[Data Boundary: Start]
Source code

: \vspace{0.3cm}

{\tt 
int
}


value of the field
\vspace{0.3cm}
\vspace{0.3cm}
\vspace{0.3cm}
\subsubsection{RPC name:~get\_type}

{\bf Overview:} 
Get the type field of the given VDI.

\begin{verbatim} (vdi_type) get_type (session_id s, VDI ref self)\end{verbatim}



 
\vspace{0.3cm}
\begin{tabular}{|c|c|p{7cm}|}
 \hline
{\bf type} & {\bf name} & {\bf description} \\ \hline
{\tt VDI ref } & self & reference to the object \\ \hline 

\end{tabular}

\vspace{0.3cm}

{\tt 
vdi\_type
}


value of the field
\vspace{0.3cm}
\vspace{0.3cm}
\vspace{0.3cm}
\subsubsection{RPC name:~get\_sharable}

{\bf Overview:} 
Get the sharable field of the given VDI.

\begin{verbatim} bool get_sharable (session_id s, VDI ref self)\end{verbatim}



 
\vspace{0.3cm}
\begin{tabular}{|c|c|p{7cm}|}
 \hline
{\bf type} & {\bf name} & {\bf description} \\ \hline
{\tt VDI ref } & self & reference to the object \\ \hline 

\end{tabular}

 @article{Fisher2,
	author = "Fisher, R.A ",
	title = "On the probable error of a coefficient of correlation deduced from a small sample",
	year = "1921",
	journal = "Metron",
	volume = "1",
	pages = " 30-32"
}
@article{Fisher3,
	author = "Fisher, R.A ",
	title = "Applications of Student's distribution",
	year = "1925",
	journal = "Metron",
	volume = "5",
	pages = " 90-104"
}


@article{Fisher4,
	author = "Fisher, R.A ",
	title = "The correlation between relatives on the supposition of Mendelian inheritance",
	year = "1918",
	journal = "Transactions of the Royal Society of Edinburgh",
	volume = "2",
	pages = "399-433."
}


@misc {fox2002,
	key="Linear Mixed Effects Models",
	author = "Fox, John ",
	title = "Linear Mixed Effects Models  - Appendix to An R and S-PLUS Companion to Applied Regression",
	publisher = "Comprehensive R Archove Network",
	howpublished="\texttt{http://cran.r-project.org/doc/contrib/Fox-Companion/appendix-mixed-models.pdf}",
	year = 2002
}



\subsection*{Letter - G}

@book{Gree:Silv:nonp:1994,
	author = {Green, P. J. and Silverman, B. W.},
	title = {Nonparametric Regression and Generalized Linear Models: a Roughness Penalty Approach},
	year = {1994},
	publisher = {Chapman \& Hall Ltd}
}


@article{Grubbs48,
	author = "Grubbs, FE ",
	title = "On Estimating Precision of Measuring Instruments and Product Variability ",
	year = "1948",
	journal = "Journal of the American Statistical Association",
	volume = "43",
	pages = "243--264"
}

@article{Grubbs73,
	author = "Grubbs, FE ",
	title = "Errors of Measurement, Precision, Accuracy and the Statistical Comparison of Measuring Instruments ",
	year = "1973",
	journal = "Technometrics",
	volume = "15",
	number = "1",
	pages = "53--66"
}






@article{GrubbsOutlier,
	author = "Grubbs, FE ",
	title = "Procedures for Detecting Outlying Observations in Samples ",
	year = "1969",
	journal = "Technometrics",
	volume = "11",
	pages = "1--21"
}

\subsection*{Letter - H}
[Data Boundary: End]
• _Task item_: Every record must be returned exactly.

• _Exercise output_:
Source code

: \vspace{0.3cm}

{\tt 
int
}


value of the field
\vspace{0.3cm}
\vspace{0.3cm}
\vspace{0.3cm}
\subsubsection{RPC name:~get\_type}

{\bf Overview:} 
Get the type field of the given VDI.

\begin{verbatim} (vdi_type) get_type (session_id s, VDI ref self)\end{verbatim}



 
\vspace{0.3cm}
\begin{tabular}{|c|c|p{7cm}|}
 \hline
{\bf type} & {\bf name} & {\bf description} \\ \hline
{\tt VDI ref } & self & reference to the object \\ \hline 

\end{tabular}

\vspace{0.3cm}

{\tt 
vdi\_type
}


value of the field
\vspace{0.3cm}
\vspace{0.3cm}
\vspace{0.3cm}
\subsubsection{RPC name:~get\_sharable}

{\bf Overview:} 
Get the sharable field of the given VDI.

\begin{verbatim} bool get_sharable (session_id s, VDI ref self)\end{verbatim}



 
\vspace{0.3cm}
\begin{tabular}{|c|c|p{7cm}|}
 \hline
{\bf type} & {\bf name} & {\bf description} \\ \hline
{\tt VDI ref } & self & reference to the object \\ \hline 

\end{tabular}

 @article{Fisher2,
	author = "Fisher, R.A ",
	title = "On the probable error of a coefficient of correlation deduced from a small sample",
	year = "1921",
	journal = "Metron",
	volume = "1",
	pages = " 30-32"
}
@article{Fisher3,
	author = "Fisher, R.A ",
	title = "Applications of Student's distribution",
	year = "1925",
	journal = "Metron",
	volume = "5",
	pages = " 90-104"
}


@article{Fisher4,
	author = "Fisher, R.A ",
	title = "The correlation between relatives on the supposition of Mendelian inheritance",
	year = "1918",
	journal = "Transactions of the Royal Society of Edinburgh",
	volume = "2",
	pages = "399-433."
}


@misc {fox2002,
	key="Linear Mixed Effects Models",
	author = "Fox, John ",
	title = "Linear Mixed Effects Models  - Appendix to An R and S-PLUS Companion to Applied Regression",
	publisher = "Comprehensive R Archove Network",
	howpublished="\texttt{http://cran.r-project.org/doc/contrib/Fox-Companion/appendix-mixed-models.pdf}",
	year = 2002
}



\subsection*{Letter - G}

@book{Gree:Silv:nonp:1994,
	author = {Green, P. J. and Silverman, B. W.},
	title = {Nonparametric Regression and Generalized Linear Models: a Roughness Penalty Approach},
	year = {1994},
	publisher = {Chapman \& Hall Ltd}
}


@article{Grubbs48,
	author = "Grubbs, FE ",
	title = "On Estimating Precision of Measuring Instruments and Product Variability ",
	year = "1948",
	journal = "Journal of the American Statistical Association",
	volume = "43",
	pages = "243--264"
}

@article{Grubbs73,
	author = "Grubbs, FE ",
	title = "Errors of Measurement, Precision, Accuracy and the Statistical Comparison of Measuring Instruments ",
	year = "1973",
	journal = "Technometrics",
	volume = "15",
	number = "1",
	pages = "53--66"
}






@article{GrubbsOutlier,
	author = "Grubbs, FE ",
	title = "Procedures for Detecting Outlying Observations in Samples ",
	year = "1969",
	journal = "Technometrics",
	volume = "11",
	pages = "1--21"
}

\subsection*{Letter - H}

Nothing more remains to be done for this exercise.